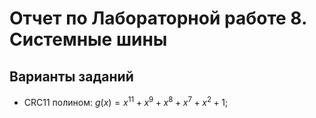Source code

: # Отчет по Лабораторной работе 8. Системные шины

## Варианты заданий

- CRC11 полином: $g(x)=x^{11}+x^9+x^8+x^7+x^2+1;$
==
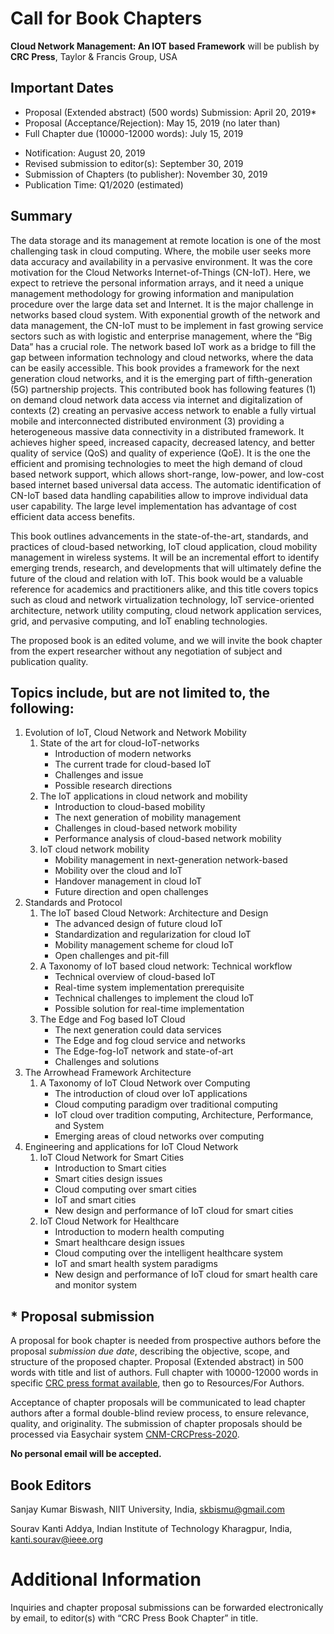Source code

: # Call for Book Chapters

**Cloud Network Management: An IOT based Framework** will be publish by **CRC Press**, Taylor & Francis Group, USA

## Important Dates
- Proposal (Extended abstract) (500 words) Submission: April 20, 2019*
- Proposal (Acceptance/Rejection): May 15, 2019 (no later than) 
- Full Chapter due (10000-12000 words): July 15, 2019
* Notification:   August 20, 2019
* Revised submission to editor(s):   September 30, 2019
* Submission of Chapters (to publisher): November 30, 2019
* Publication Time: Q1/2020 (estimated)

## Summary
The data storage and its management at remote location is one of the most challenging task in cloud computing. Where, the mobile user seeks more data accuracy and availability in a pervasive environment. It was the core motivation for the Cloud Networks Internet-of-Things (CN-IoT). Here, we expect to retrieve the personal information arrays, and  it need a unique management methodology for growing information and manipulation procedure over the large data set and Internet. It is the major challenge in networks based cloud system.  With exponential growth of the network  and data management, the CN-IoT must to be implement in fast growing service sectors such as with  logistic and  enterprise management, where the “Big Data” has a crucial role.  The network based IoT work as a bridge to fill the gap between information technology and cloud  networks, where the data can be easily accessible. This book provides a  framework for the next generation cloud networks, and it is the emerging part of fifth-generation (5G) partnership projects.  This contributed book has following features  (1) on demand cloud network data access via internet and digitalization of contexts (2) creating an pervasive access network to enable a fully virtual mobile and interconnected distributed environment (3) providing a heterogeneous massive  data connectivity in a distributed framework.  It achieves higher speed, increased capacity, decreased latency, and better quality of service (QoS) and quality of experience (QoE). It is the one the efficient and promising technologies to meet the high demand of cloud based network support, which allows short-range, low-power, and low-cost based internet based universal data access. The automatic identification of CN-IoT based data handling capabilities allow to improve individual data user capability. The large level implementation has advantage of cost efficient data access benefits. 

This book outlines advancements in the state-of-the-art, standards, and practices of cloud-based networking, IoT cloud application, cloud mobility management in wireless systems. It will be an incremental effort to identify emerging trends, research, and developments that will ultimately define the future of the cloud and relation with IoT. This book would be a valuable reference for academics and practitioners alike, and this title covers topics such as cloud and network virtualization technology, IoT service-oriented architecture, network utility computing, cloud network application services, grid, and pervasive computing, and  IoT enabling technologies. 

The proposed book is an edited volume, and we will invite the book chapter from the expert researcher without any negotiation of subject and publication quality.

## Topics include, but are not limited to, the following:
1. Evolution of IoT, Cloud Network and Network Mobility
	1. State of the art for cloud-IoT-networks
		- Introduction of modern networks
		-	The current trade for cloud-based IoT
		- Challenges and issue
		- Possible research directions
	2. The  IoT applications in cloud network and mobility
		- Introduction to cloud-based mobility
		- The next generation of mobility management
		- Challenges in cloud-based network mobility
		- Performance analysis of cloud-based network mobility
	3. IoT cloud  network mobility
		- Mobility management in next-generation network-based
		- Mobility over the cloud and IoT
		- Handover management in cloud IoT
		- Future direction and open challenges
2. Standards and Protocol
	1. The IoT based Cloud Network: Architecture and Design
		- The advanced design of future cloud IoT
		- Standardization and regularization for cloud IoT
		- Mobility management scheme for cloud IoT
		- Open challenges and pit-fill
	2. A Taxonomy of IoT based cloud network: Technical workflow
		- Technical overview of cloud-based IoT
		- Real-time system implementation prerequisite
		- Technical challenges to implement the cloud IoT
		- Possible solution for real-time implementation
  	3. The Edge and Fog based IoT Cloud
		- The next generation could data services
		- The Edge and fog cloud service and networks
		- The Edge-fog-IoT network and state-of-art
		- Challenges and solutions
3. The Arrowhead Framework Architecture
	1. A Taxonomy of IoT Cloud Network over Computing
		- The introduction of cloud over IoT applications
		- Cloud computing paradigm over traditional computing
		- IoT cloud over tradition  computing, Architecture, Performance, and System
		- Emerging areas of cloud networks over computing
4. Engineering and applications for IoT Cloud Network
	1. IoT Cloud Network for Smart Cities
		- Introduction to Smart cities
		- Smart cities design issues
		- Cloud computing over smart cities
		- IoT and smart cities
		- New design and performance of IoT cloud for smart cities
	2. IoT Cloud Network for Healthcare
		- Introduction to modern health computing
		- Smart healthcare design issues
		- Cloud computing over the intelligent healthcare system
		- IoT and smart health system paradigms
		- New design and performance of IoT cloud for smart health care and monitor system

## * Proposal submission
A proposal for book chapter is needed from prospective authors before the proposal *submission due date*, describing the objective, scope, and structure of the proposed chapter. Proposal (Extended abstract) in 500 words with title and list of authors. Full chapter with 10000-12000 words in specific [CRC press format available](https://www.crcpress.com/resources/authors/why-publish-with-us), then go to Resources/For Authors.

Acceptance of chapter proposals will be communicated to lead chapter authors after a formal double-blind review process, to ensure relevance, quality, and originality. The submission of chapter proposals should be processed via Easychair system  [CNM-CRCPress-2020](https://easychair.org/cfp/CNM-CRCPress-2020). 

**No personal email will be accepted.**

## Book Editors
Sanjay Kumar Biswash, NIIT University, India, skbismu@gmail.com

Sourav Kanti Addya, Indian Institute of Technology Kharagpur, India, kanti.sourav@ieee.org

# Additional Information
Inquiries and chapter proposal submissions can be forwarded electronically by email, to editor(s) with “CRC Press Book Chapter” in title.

# BRIEF:
From the records above, copy only the lines starting with the line that holds "# Additional Information" and going on through the line that holds "Inquiries and chapter", exactly as written.

# EXERCISE RESULT:
# Additional Information
Inquiries and chapter proposal submissions can be forwarded electronically by email, to editor(s) with “CRC Press Book Chapter” in title.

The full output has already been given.